UK and EU firms prepare to sever supply chain ties


Companies on either side of the English Channel are preparing contingency plans that would allow them to sever supply chains between the UK and the European Union (EU) after Brexit, according to the Chartered Institute of Procurement & Supply (CIPS).

Its survey of more than 2,000 supply chain managers found that 32% of UK businesses that work with non-UK EU suppliers are actively looking for alternative suppliers based in the UK as a response to the UK’s EU referendum result and the UK’s apparent decision to leave the EU ‘Single Market’ when it leaves the EU in 2019. And businesses elsewhere within the EU are even more advanced in their preparations, with almost half (45%) of those that work with UK suppliers in the process of finding local replacements.

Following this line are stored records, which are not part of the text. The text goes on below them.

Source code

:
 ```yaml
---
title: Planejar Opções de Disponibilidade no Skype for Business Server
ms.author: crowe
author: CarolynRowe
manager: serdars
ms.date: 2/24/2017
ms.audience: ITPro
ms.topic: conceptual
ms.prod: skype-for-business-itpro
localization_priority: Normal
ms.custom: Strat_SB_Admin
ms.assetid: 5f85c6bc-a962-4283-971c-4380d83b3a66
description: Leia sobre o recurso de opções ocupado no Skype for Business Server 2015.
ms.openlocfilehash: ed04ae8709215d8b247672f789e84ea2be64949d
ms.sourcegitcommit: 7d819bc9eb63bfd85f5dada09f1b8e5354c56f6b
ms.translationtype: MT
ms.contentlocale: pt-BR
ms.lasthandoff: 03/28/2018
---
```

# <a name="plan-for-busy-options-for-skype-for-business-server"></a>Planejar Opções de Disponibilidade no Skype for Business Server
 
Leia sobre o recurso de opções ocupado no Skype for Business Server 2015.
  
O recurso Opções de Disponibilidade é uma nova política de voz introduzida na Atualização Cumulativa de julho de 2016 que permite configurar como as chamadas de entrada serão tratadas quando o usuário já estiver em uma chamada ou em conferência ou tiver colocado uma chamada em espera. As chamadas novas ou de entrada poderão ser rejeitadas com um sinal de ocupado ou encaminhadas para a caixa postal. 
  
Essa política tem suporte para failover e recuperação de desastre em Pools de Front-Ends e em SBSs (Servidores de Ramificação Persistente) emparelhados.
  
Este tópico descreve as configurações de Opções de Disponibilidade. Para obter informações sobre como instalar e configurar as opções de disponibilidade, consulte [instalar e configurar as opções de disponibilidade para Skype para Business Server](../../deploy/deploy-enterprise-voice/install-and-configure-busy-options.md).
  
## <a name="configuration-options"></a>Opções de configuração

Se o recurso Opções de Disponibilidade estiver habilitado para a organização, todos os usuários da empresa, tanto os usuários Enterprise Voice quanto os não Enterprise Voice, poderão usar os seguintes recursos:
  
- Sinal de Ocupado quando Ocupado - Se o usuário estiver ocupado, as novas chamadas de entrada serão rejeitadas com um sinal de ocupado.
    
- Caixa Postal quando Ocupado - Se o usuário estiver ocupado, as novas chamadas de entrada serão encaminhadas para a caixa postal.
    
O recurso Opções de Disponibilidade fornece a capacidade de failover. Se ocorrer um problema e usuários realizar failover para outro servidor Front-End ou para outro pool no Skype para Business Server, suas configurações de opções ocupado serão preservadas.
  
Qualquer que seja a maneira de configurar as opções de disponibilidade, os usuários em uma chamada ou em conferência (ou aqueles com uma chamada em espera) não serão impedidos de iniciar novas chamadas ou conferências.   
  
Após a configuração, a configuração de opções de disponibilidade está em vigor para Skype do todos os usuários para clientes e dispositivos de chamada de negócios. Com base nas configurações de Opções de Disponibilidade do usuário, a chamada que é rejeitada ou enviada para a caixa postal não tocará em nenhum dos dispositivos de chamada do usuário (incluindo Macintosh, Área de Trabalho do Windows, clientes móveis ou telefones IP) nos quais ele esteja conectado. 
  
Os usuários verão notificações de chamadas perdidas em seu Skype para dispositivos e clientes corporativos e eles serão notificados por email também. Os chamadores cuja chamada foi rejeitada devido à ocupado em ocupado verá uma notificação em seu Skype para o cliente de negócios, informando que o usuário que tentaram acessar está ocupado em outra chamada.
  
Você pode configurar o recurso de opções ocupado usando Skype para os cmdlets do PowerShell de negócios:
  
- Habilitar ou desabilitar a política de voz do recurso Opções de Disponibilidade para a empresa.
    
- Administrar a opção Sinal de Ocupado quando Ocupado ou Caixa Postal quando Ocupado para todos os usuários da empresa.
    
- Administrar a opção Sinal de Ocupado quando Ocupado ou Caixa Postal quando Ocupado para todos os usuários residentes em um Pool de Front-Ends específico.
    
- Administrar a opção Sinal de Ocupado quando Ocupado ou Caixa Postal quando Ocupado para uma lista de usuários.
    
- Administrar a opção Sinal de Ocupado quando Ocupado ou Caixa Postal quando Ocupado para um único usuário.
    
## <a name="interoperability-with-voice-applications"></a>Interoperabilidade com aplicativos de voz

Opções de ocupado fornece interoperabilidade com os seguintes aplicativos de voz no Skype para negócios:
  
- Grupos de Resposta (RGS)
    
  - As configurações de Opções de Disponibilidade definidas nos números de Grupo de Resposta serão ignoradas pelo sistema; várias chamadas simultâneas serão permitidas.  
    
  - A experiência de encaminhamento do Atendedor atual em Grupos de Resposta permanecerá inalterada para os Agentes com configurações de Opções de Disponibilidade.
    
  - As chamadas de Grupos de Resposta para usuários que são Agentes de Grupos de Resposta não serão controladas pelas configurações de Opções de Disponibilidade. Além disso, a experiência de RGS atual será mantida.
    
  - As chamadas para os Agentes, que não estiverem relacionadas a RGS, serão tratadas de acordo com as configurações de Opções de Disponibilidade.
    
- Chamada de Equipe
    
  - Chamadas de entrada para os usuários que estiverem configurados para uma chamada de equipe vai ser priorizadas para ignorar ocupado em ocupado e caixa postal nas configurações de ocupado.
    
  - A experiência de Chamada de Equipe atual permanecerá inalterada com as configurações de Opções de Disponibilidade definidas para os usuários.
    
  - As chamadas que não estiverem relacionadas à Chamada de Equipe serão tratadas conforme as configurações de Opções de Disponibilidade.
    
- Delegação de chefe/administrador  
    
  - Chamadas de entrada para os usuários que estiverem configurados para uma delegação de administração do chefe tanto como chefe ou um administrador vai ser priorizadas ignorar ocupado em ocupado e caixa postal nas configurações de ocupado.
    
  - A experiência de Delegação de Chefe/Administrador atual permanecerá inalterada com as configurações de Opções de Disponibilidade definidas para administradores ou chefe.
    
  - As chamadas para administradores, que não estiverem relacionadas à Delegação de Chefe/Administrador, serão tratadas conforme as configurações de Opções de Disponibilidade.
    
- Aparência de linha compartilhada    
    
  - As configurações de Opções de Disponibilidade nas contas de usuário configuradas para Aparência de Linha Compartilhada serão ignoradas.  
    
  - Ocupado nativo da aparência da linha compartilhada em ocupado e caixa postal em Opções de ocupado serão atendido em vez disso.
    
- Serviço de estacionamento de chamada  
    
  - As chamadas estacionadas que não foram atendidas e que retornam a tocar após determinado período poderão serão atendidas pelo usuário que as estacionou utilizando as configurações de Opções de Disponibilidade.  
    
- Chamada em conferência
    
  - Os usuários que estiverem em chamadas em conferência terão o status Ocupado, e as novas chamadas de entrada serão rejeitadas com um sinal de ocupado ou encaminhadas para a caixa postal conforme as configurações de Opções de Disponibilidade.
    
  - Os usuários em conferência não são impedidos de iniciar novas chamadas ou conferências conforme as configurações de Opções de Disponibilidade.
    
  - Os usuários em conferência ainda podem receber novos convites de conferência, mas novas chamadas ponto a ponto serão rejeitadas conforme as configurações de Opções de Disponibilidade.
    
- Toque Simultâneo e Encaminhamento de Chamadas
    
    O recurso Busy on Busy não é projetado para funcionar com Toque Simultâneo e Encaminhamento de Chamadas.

“Diplomats either side of the table have barely decided on their negotiating principles and already supply chain managers are deep into their preparations for Brexit,” claimed CIPS’ group CEO Gerry Walsh. “Both European and British businesses will be ready to reroute their supply chains in 2019 if trade negotiations fail and are not wasting time to see what happens.”

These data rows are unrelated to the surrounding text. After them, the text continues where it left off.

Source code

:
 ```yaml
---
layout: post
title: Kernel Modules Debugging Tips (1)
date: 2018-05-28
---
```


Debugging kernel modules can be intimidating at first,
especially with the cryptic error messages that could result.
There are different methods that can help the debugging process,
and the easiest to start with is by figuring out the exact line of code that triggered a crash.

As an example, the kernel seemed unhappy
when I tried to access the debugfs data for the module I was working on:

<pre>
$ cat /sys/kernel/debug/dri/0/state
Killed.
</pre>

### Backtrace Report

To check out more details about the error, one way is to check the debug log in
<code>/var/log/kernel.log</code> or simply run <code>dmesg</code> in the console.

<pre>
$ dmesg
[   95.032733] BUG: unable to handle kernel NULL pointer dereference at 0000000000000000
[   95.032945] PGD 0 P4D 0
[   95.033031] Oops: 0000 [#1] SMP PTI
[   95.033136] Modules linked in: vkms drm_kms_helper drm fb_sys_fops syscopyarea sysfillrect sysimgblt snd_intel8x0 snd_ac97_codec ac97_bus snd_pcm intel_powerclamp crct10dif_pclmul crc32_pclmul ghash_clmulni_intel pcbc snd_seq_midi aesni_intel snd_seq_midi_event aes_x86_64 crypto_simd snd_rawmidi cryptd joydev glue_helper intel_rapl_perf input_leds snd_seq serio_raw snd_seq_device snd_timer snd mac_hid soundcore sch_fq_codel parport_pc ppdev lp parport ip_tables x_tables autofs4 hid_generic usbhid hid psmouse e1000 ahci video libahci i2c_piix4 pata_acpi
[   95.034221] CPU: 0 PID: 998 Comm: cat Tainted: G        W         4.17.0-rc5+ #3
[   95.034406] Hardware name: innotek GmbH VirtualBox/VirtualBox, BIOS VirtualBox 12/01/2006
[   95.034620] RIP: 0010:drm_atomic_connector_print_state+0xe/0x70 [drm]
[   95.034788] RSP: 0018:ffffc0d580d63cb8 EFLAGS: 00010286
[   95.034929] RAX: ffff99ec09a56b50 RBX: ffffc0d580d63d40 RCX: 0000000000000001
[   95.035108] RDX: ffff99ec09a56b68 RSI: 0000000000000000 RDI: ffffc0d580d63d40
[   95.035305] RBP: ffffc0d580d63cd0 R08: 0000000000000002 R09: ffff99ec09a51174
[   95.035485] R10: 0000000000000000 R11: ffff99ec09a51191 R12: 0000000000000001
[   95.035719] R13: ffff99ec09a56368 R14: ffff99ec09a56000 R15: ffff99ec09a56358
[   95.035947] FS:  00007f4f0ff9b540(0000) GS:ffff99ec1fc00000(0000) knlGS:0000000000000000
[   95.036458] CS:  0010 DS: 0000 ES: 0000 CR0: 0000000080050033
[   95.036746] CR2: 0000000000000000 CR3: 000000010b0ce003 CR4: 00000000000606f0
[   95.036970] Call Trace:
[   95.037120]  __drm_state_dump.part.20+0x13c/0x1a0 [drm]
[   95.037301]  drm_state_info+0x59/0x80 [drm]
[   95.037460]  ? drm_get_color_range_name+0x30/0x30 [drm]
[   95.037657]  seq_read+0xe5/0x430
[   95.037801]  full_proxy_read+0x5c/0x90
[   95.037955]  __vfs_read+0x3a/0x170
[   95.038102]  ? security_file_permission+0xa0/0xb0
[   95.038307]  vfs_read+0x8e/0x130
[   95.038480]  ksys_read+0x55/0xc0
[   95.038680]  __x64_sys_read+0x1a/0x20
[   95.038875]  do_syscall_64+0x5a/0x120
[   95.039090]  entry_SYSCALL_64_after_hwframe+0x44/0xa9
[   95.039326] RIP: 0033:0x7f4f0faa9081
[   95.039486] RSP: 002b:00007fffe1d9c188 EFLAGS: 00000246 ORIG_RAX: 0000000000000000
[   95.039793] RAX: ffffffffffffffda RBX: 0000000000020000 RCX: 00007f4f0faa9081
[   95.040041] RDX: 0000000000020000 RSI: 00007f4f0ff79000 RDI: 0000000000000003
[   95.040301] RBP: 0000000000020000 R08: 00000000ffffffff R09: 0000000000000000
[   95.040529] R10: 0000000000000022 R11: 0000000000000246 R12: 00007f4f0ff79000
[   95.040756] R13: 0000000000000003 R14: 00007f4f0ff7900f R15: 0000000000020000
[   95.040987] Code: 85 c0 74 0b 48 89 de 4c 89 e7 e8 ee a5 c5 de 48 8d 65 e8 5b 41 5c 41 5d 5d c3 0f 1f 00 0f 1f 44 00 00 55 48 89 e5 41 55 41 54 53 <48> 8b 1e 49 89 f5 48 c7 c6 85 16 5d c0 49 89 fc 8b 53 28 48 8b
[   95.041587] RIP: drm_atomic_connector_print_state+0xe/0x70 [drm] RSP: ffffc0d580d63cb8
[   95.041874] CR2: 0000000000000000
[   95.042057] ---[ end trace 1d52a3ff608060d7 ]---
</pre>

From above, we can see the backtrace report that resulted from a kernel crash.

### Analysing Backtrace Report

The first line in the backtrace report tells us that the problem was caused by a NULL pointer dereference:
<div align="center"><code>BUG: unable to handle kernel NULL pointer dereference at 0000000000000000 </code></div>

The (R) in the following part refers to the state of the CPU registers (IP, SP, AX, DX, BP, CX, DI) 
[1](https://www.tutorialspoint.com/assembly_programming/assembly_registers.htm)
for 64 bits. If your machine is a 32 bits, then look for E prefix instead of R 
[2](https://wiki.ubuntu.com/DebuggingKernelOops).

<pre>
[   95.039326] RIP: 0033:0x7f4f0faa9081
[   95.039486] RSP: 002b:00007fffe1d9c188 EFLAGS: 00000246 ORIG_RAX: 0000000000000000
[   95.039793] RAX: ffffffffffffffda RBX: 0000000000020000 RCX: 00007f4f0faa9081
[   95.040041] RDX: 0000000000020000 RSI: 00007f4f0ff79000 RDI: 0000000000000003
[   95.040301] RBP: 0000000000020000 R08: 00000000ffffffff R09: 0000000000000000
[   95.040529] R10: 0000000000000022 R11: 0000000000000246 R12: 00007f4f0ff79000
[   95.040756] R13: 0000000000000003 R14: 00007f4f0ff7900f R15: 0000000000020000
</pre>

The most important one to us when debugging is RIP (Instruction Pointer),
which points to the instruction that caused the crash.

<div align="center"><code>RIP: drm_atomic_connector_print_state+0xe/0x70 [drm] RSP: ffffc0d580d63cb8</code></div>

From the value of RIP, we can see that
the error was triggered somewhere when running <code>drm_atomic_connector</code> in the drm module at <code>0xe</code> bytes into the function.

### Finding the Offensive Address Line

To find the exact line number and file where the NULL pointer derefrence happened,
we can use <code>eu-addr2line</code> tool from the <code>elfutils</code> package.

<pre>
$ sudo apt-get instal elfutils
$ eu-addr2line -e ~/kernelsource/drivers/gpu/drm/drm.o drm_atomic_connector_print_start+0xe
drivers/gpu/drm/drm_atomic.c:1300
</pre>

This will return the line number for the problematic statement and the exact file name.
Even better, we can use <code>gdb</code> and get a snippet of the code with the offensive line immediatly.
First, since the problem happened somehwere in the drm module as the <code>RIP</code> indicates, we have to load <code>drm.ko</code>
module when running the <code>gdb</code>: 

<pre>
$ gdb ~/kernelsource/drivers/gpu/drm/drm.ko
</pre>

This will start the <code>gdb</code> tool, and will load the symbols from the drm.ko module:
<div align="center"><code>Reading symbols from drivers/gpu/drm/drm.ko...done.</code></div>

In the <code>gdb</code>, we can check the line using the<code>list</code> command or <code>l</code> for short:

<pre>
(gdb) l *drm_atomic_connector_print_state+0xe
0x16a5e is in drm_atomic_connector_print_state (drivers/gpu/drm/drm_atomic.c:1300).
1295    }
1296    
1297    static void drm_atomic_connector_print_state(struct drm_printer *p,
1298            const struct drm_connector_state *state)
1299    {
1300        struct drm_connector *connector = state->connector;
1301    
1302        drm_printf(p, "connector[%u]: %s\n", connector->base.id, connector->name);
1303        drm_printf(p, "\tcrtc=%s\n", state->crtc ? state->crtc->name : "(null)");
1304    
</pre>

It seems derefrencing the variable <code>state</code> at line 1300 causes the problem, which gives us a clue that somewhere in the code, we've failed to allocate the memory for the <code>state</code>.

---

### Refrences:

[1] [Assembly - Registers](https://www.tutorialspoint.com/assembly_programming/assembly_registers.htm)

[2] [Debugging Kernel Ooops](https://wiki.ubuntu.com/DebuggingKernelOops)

CIPS underlined that with exit negotiations in their early stages, the most pressing supply chain challenge for UK businesses thus far has been currency fluctuation. Almost two thirds (65%) have seen their supply chains become more expensive as a result of a weaker Sterling, with nearly a third (29%) re-negotiating some contracts as a result.

“Fluctuations in the exchange rate or the introductions of new tariffs can dramatically change where British companies do business,” noted Walsh. “The separation of the UK from Europe is already well underway even before formal negotiations have begun.”

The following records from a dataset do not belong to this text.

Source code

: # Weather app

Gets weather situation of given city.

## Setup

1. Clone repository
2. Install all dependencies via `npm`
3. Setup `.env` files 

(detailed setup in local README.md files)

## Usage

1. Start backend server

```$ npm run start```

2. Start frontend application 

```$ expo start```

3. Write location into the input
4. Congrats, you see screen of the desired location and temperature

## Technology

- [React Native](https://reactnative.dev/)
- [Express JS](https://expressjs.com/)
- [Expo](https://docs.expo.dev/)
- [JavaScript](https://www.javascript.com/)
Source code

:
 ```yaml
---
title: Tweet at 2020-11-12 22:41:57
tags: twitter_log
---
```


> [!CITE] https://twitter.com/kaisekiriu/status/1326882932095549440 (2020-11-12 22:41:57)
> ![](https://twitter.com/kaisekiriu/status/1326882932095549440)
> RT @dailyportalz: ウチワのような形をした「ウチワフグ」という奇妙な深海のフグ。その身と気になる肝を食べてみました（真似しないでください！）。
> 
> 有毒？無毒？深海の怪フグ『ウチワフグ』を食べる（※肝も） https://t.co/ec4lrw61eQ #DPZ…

In the long-term, European supply chain managers appear more confident about their ability to respond to any tariffs that result from the final negotiated settlement by re-shoring their supply chains within the EU’s ‘Single Market’, the survey revealed. Almost half (46%) of European supply chain managers expect a greater proportion of their supply chain to be removed from the UK, with just over a quarter (28%) intending to re-shore all or part of their supply chains to the European mainland.

While European and British supply chain managers agree that the number one priority for negotiations should be keeping tariffs and quotas to a minimum, the UK supply chain managers responsible for brokering international deals for their organisations believe negotiators face serious hurdles. When asked about the major challenges facing UK negotiators in the trade talks, 39% said the UK has a weak negotiating position and 36% believe there is a lack of time, but 33% believe there is a dearth of supply chain expertise and knowledge in the UK to draw upon.  

This pessimism is also apparent when it comes to managing the financial costs of Brexit. More than a third (36%) of UK supply chain managers plan to respond by pushing supplier costs lower, while 11% admit that part of their operations may no longer be viable. Worldwide, 67% of respondents felt that the uncertainty surrounding international trade agreements were making long-term plans difficult to confirm.

Walsh added: “We have already seen high profile disputes between British retailers and their suppliers as a result of currency fluctuations. We now know that this pattern is being replicated across the UK and is likely to escalate.

“The re-shoring of British supply chains in advance of Brexit could provide an excellent opportunity for small businesses looking to win new contracts, but it also comes with significant challenges. Brexit is likely to bring considerable costs for businesses in the UK and Europe; these costs are then going to be passed on to small suppliers and eventually consumers.”

These findings were drawn from a survey of 2,111 supply chain managers from across the world, who were asked on their views and reactions towards Brexit. The survey, which consisted of 12 questions and ran from 31 March to 18 April 2017, included 904 UK businesses with European supply chains and 117 European businesses with UK supply chains.

Asked how UK supply chain mangers are preparing for Brexit, respondents indicated that:

28% are already mapping the potential costs of new tariffs;

23% are strengthening their relationship with existing European suppliers;

44% are performing a risk analysis exercise;

21% are looking for alternative suppliers outside of the EU;

32% are looking for alternative suppliers inside the UK;

12% are pre-emptively increasing costs;

And 23% have not done any work to prepare.